Within the entries below, find the portion that opens with the line containing "that you don't" and closes with the line containing "For me, as I". Retype that portion exactly and only.

:: AVAILABLE DATA ::

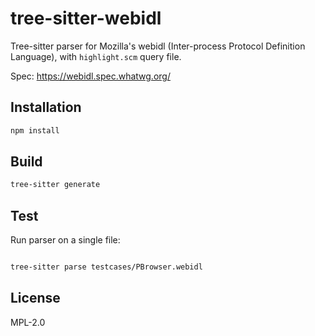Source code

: # tree-sitter-webidl

Tree-sitter parser for Mozilla's webidl (Inter-process Protocol Definition
Language), with `highlight.scm` query file.

Spec: https://webidl.spec.whatwg.org/

## Installation

```bash
npm install
```

## Build

```bash
tree-sitter generate
```

## Test

Run parser on a single file:
```bash

tree-sitter parse testcases/PBrowser.webidl
```

## License

MPL-2.0
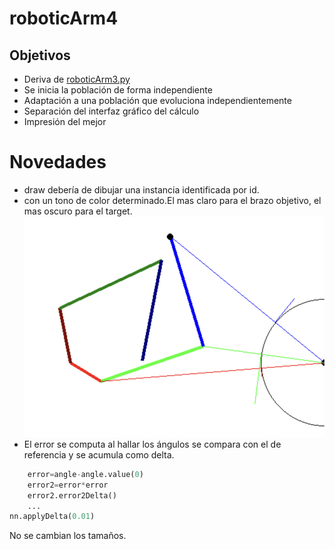 # roboticArm4

## Objetivos
* Deriva de [roboticArm3.py](roboticArm3.md)
* Se inicia la población de forma independiente
* Adaptación a una población que evoluciona independientemente
* Separación del interfaz gráfico del cálculo
* Impresión del mejor

# Novedades
* draw debería de dibujar una instancia identificada por id. 
* con un tono de color determinado.El mas claro para el brazo objetivo, el mas oscuro para el target.
![Tono color](assets/image.png)
* El error se computa al hallar los ángulos se compara con el de referencia y se acumula como delta.
```python
    error=angle-angle.value(0)
    error2=error*error
    error2.error2Delta()
    ...
nn.applyDelta(0.01)
```
No se cambian los tamaños.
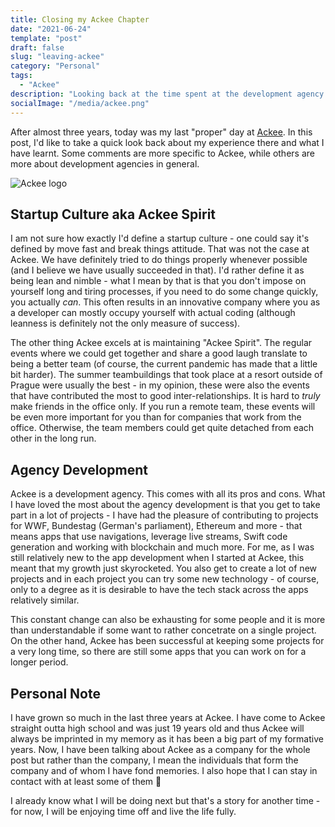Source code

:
 ```yaml
---
title: Closing my Ackee Chapter
date: "2021-06-24"
template: "post"
draft: false
slug: "leaving-ackee"
category: "Personal"
tags:
  - "Ackee"
description: "Looking back at the time spent at the development agency Ackee"
socialImage: "/media/ackee.png"
---
```


After almost three years, today was my last "proper" day at [Ackee](https://www.ackee.cz/en/). In this post, I'd like to take a quick look back about my experience there
and what I have learnt. Some comments are more specific to Ackee, while others are more about development agencies in general.

![Ackee logo](/media/ackee.png)

## Startup Culture aka Ackee Spirit

I am not sure how exactly I'd define a startup culture - one could say it's defined by move fast and break things attitude. That was not the case at Ackee.
We have definitely tried to do things properly whenever possible (and I believe we have usually succeeded in that). I'd rather define it as being lean and nimble - what I mean by that is
that you don't impose on yourself long and tiring processes, if you need to do some change quickly, you actually _can_. This often results in an innovative company
where you as a developer can mostly occupy yourself with actual coding (although leanness is definitely not the only measure of success).

The other thing Ackee excels at is maintaining "Ackee Spirit". The regular events where we could get together and share a good laugh
translate to being a better team (of course, the current pandemic has made that a little bit harder). The summer teambuildings that took place
at a resort outside of Prague were usually the best - in my opinion, these were also the events that have contributed the most to
good inter-relationships. It is hard to _truly_ make friends in the office only. If you run a remote team, these events will be even more important
for you than for companies that work from the office. Otherwise, the team members could get quite detached from each other in the long run.

## Agency Development

Ackee is a development agency. This comes with all its pros and cons. What I have loved the most about the agency development is that you get
to take part in a lot of projects - I have had the pleasure of contributing to projects for WWF, Bundestag (German's parliament), Ethereum and more -
that means apps that use navigations, leverage live streams, Swift code generation and working with blockchain and much more.
For me, as I was still relatively new to the app development when I started at Ackee, this meant that my growth just skyrocketed.
You also get to create a lot of new projects and in each project you can try some new technology - of course, only to a degree as it is desirable
to have the tech stack across the apps relatively similar.

This constant change can also be exhausting for some people and it is more than understandable if some want to rather concetrate on a single project.
On the other hand, Ackee has been successful at keeping some projects for a very long time, so there are still some apps that you can
work on for a longer period.

## Personal Note

I have grown so much in the last three years at Ackee. I have come to Ackee straight outta high school and was just 19 years old and thus Ackee
will always be imprinted in my memory as it has been a big part of my formative years. Now, I have been talking about Ackee as a company for the whole post
but rather than the company, I mean the individuals that form the company and of whom I have fond memories. I also hope that I can stay in contact with
at least some of them 💙

I already know what I will be doing next but that's a story for another time - for now, I will be enjoying time off and live the life fully.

:::

**SOLUTION FOR THIS TASK:**
that you don't impose on yourself long and tiring processes, if you need to do some change quickly, you actually _can_. This often results in an innovative company
where you as a developer can mostly occupy yourself with actual coding (although leanness is definitely not the only measure of success).

The other thing Ackee excels at is maintaining "Ackee Spirit". The regular events where we could get together and share a good laugh
translate to being a better team (of course, the current pandemic has made that a little bit harder). The summer teambuildings that took place
at a resort outside of Prague were usually the best - in my opinion, these were also the events that have contributed the most to
good inter-relationships. It is hard to _truly_ make friends in the office only. If you run a remote team, these events will be even more important
for you than for companies that work from the office. Otherwise, the team members could get quite detached from each other in the long run.

## Agency Development

Ackee is a development agency. This comes with all its pros and cons. What I have loved the most about the agency development is that you get
to take part in a lot of projects - I have had the pleasure of contributing to projects for WWF, Bundestag (German's parliament), Ethereum and more -
that means apps that use navigations, leverage live streams, Swift code generation and working with blockchain and much more.
For me, as I was still relatively new to the app development when I started at Ackee, this meant that my growth just skyrocketed.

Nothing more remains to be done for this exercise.